> _What the task asks_
When you reach the line in the listing below that contains "- Downloadable processed", begin returning lines exactly as written, and stop after the line that contains "- **Insights**: It shows few visualizations.". Return no other lines.

[Opening Exercise data section]

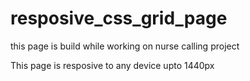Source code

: # resposive_css_grid_page

this page is build while working on nurse calling project

This page is resposive to any device upto 1440px
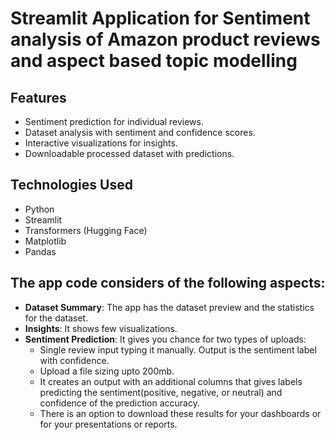 # Streamlit Application for Sentiment analysis of Amazon product reviews and aspect based topic modelling

## Features
- Sentiment prediction for individual reviews.
- Dataset analysis with sentiment and confidence scores.
- Interactive visualizations for insights.
- Downloadable processed dataset with predictions.

## Technologies Used
* Python
* Streamlit
* Transformers (Hugging Face)
* Matplotlib
* Pandas


## The app code considers of the following aspects:
- **Dataset Summary**: The app has the dataset preview and the statistics for the dataset.
- **Insights**: It shows few visualizations.
- **Sentiment Prediction**: It gives you chance for two types of uploads:
  - Single review input typing it manually. Output is the sentiment label with confidence.
  - Upload a file sizing upto 200mb.
  - It creates an output with an additional columns that gives labels predicting the sentiment(positive, negative, or neutral) and confidence of the prediction accuracy.
  - There is an option to download these results for your dashboards or for your presentations or reports.
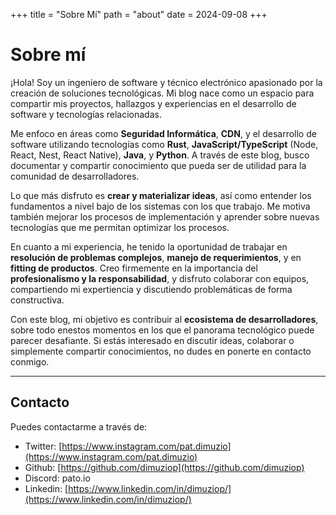 +++
title = "Sobre Mí"
path = "about"
date = 2024-09-08
+++

# Sobre mí

¡Hola! Soy un ingeniero de software y técnico electrónico apasionado por la creación de soluciones tecnológicas. Mi blog nace como un espacio para compartir mis proyectos, hallazgos y experiencias en el desarrollo de software y tecnologías relacionadas.

Me enfoco en áreas como **Seguridad Informática**, **CDN**, y el desarrollo de software utilizando tecnologías como **Rust**, **JavaScript/TypeScript** (Node, React, Nest, React Native), **Java**, y **Python**. A través de este blog, busco documentar y compartir conocimiento que pueda ser de utilidad para la comunidad de desarrolladores.

Lo que más disfruto es **crear y materializar ideas**, así como entender los fundamentos a nivel bajo de los sistemas con los que trabajo. Me motiva también mejorar los procesos de implementación y aprender sobre nuevas tecnologías que me permitan optimizar los procesos.

En cuanto a mi experiencia, he tenido la oportunidad de trabajar en **resolución de problemas complejos**, **manejo de requerimientos**, y en **fitting de productos**. Creo firmemente en la importancia del **profesionalismo y la responsabilidad**, y disfruto colaborar con equipos, compartiendo mi expertiencia  y discutiendo problemáticas de forma constructiva.

Con este blog, mi objetivo es contribuir al **ecosistema de desarrolladores**, sobre todo enestos  momentos en los que el panorama tecnológico puede parecer desafiante. Si estás interesado en discutir ideas, colaborar o simplemente compartir conocimientos, no dudes en ponerte en contacto conmigo.

---

## Contacto

Puedes contactarme a través de:

- Twitter: [https://www.instagram.com/pat.dimuzio](https://www.instagram.com/pat.dimuzio) <br />
- Github: [https://github.com/dimuziop](https://github.com/dimuziop) <br />
- Discord: pato.io <br />
- Linkedin: [https://www.linkedin.com/in/dimuziop/](https://www.linkedin.com/in/dimuziop/) <br />
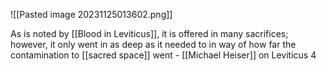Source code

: ![[Pasted image 20231125013602.png]]

As is noted by [[Blood in Leviticus]], it is offered in many sacrifices; however, it only went in as deep as it needed to in way of how far the contamination to [[sacred space]] went - [[Michael Heiser]] on Leviticus 4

[Closing Exercise data section]

> _Result for this exercise_
- Downloadable processed dataset with predictions.

## Technologies Used
* Python
* Streamlit
* Transformers (Hugging Face)
* Matplotlib
* Pandas


## The app code considers of the following aspects:
- **Dataset Summary**: The app has the dataset preview and the statistics for the dataset.
- **Insights**: It shows few visualizations.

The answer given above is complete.